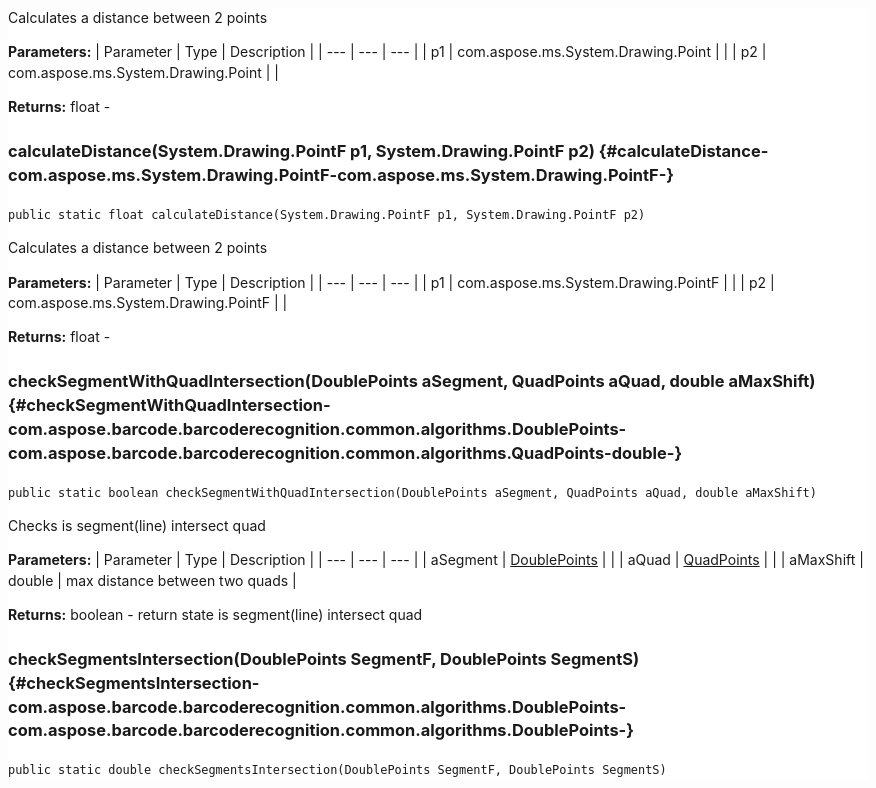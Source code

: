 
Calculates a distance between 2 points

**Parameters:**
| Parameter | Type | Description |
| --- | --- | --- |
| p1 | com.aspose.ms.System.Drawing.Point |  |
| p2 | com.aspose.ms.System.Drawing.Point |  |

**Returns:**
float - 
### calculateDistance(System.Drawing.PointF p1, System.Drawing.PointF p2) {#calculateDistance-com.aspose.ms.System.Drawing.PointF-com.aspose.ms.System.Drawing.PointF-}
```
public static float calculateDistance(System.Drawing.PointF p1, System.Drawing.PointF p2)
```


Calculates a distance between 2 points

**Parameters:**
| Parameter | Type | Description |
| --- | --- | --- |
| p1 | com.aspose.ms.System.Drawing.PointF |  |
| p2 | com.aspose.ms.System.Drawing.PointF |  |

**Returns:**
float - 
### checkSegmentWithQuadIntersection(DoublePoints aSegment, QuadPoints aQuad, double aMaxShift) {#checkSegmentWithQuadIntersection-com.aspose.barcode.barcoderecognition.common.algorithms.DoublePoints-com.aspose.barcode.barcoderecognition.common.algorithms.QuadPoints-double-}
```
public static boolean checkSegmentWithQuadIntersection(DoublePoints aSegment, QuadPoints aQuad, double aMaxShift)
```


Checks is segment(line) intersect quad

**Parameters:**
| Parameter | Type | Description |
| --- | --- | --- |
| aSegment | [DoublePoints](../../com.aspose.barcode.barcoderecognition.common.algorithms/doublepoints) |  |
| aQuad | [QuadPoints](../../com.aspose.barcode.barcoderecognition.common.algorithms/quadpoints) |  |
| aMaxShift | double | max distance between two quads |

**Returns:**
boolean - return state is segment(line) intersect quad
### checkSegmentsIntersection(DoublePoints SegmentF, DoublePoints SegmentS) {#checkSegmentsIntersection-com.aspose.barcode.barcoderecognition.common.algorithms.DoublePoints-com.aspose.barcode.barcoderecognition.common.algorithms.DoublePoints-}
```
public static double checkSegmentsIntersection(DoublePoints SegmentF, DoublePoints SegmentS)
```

→ REQUIRED ACTION: Reproduce the entries above exactly, without images.

→ PROBLEM SOLUTION:
Source code

: 
Calculates a distance between 2 points

**Parameters:**
| Parameter | Type | Description |
| --- | --- | --- |
| p1 | com.aspose.ms.System.Drawing.Point |  |
| p2 | com.aspose.ms.System.Drawing.Point |  |

**Returns:**
float - 
### calculateDistance(System.Drawing.PointF p1, System.Drawing.PointF p2) {#calculateDistance-com.aspose.ms.System.Drawing.PointF-com.aspose.ms.System.Drawing.PointF-}
```
public static float calculateDistance(System.Drawing.PointF p1, System.Drawing.PointF p2)
```


Calculates a distance between 2 points

**Parameters:**
| Parameter | Type | Description |
| --- | --- | --- |
| p1 | com.aspose.ms.System.Drawing.PointF |  |
| p2 | com.aspose.ms.System.Drawing.PointF |  |

**Returns:**
float - 
### checkSegmentWithQuadIntersection(DoublePoints aSegment, QuadPoints aQuad, double aMaxShift) {#checkSegmentWithQuadIntersection-com.aspose.barcode.barcoderecognition.common.algorithms.DoublePoints-com.aspose.barcode.barcoderecognition.common.algorithms.QuadPoints-double-}
```
public static boolean checkSegmentWithQuadIntersection(DoublePoints aSegment, QuadPoints aQuad, double aMaxShift)
```


Checks is segment(line) intersect quad

**Parameters:**
| Parameter | Type | Description |
| --- | --- | --- |
| aSegment | [DoublePoints](../../com.aspose.barcode.barcoderecognition.common.algorithms/doublepoints) |  |
| aQuad | [QuadPoints](../../com.aspose.barcode.barcoderecognition.common.algorithms/quadpoints) |  |
| aMaxShift | double | max distance between two quads |

**Returns:**
boolean - return state is segment(line) intersect quad
### checkSegmentsIntersection(DoublePoints SegmentF, DoublePoints SegmentS) {#checkSegmentsIntersection-com.aspose.barcode.barcoderecognition.common.algorithms.DoublePoints-com.aspose.barcode.barcoderecognition.common.algorithms.DoublePoints-}
```
public static double checkSegmentsIntersection(DoublePoints SegmentF, DoublePoints SegmentS)
```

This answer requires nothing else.